WHAT THE TASK REQUIRES:
A verbatim copy of every record is required, and no pictures should be included.
[SUPPLIED RECORDS Boundary: Start]
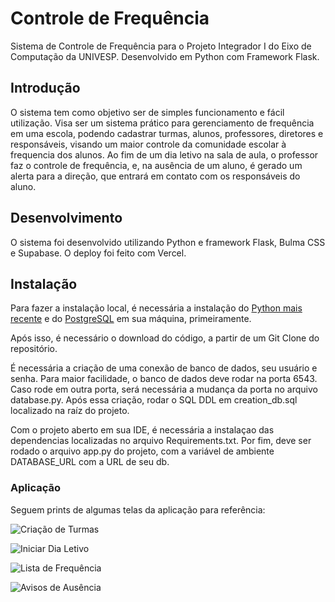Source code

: # Controle de Frequência
Sistema de Controle de Frequência para o Projeto Integrador I do Eixo de Computação da UNIVESP. Desenvolvido em Python com Framework Flask.

## Introdução
O sistema tem como objetivo ser de simples funcionamento e fácil utilização. Visa ser um sistema prático para gerenciamento de frequência em uma escola, podendo cadastrar turmas, alunos, professores, diretores e responsáveis, visando um maior controle da comunidade escolar à frequencia dos alunos. Ao fim de um dia letivo na sala de aula, o professor faz o controle de frequência, e, na ausência de um aluno, é gerado um alerta para a direção, que entrará em contato com os responsáveis do aluno.

## Desenvolvimento
O sistema foi desenvolvido utilizando Python e framework Flask, Bulma CSS e Supabase. O deploy foi feito com Vercel.

## Instalação
Para fazer a instalação local, é necessária a instalação do [Python mais recente](https://www.python.org/downloads/) e do [PostgreSQL](https://www.postgresql.org/download/) em sua máquina, primeiramente.

Após isso, é necessário o download do código, a partir de um Git Clone do repositório.

É necessária a criação de uma conexão de banco de dados, seu usuário e senha. Para maior facilidade, o banco de dados deve rodar na porta 6543. Caso rode em outra porta, será necessária a mudança da porta no arquivo database.py. Após essa criação, rodar o SQL DDL em creation_db.sql localizado na raíz do projeto.

Com o projeto aberto em sua IDE, é necessária a instalaçao das dependencias localizadas no arquivo Requirements.txt.
Por fim, deve ser rodado o arquivo app.py do projeto, com a variável de ambiente DATABASE_URL com a URL de seu db.

### Aplicação

Seguem prints de algumas telas da aplicação para referência:

![Criação de Turmas](https://i.imgur.com/TAkvRLN.png)

![Iniciar Dia Letivo](https://i.imgur.com/VCa0F2e.png)

![Lista de Frequência](https://i.imgur.com/zvROXIA.png)

![Avisos de Ausência](https://i.imgur.com/IcLcC2q.png)
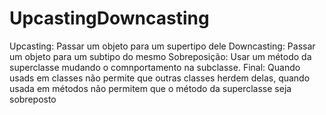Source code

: # UpcastingDowncasting
Upcasting: Passar um objeto para um supertipo dele
Downcasting: Passar um objeto para um subtipo do mesmo
Sobreposição: Usar um método da superclasse mudando o comnportamento na subclasse.
Final: Quando usads em classes não permite que outras classes herdem delas, quando usada em métodos não permitem que o método da superclasse seja sobreposto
[SUPPLIED RECORDS Boundary: End]
REPLY TO THE TASK:
Source code

: # Controle de Frequência
Sistema de Controle de Frequência para o Projeto Integrador I do Eixo de Computação da UNIVESP. Desenvolvido em Python com Framework Flask.

## Introdução
O sistema tem como objetivo ser de simples funcionamento e fácil utilização. Visa ser um sistema prático para gerenciamento de frequência em uma escola, podendo cadastrar turmas, alunos, professores, diretores e responsáveis, visando um maior controle da comunidade escolar à frequencia dos alunos. Ao fim de um dia letivo na sala de aula, o professor faz o controle de frequência, e, na ausência de um aluno, é gerado um alerta para a direção, que entrará em contato com os responsáveis do aluno.

## Desenvolvimento
O sistema foi desenvolvido utilizando Python e framework Flask, Bulma CSS e Supabase. O deploy foi feito com Vercel.

## Instalação
Para fazer a instalação local, é necessária a instalação do [Python mais recente](https://www.python.org/downloads/) e do [PostgreSQL](https://www.postgresql.org/download/) em sua máquina, primeiramente.

Após isso, é necessário o download do código, a partir de um Git Clone do repositório.

É necessária a criação de uma conexão de banco de dados, seu usuário e senha. Para maior facilidade, o banco de dados deve rodar na porta 6543. Caso rode em outra porta, será necessária a mudança da porta no arquivo database.py. Após essa criação, rodar o SQL DDL em creation_db.sql localizado na raíz do projeto.

Com o projeto aberto em sua IDE, é necessária a instalaçao das dependencias localizadas no arquivo Requirements.txt.
Por fim, deve ser rodado o arquivo app.py do projeto, com a variável de ambiente DATABASE_URL com a URL de seu db.

### Aplicação

Seguem prints de algumas telas da aplicação para referência:

![Criação de Turmas](https://i.imgur.com/TAkvRLN.png)

![Iniciar Dia Letivo](https://i.imgur.com/VCa0F2e.png)

![Lista de Frequência](https://i.imgur.com/zvROXIA.png)

![Avisos de Ausência](https://i.imgur.com/IcLcC2q.png)
Source code

: # UpcastingDowncasting
Upcasting: Passar um objeto para um supertipo dele
Downcasting: Passar um objeto para um subtipo do mesmo
Sobreposição: Usar um método da superclasse mudando o comnportamento na subclasse.
Final: Quando usads em classes não permite que outras classes herdem delas, quando usada em métodos não permitem que o método da superclasse seja sobreposto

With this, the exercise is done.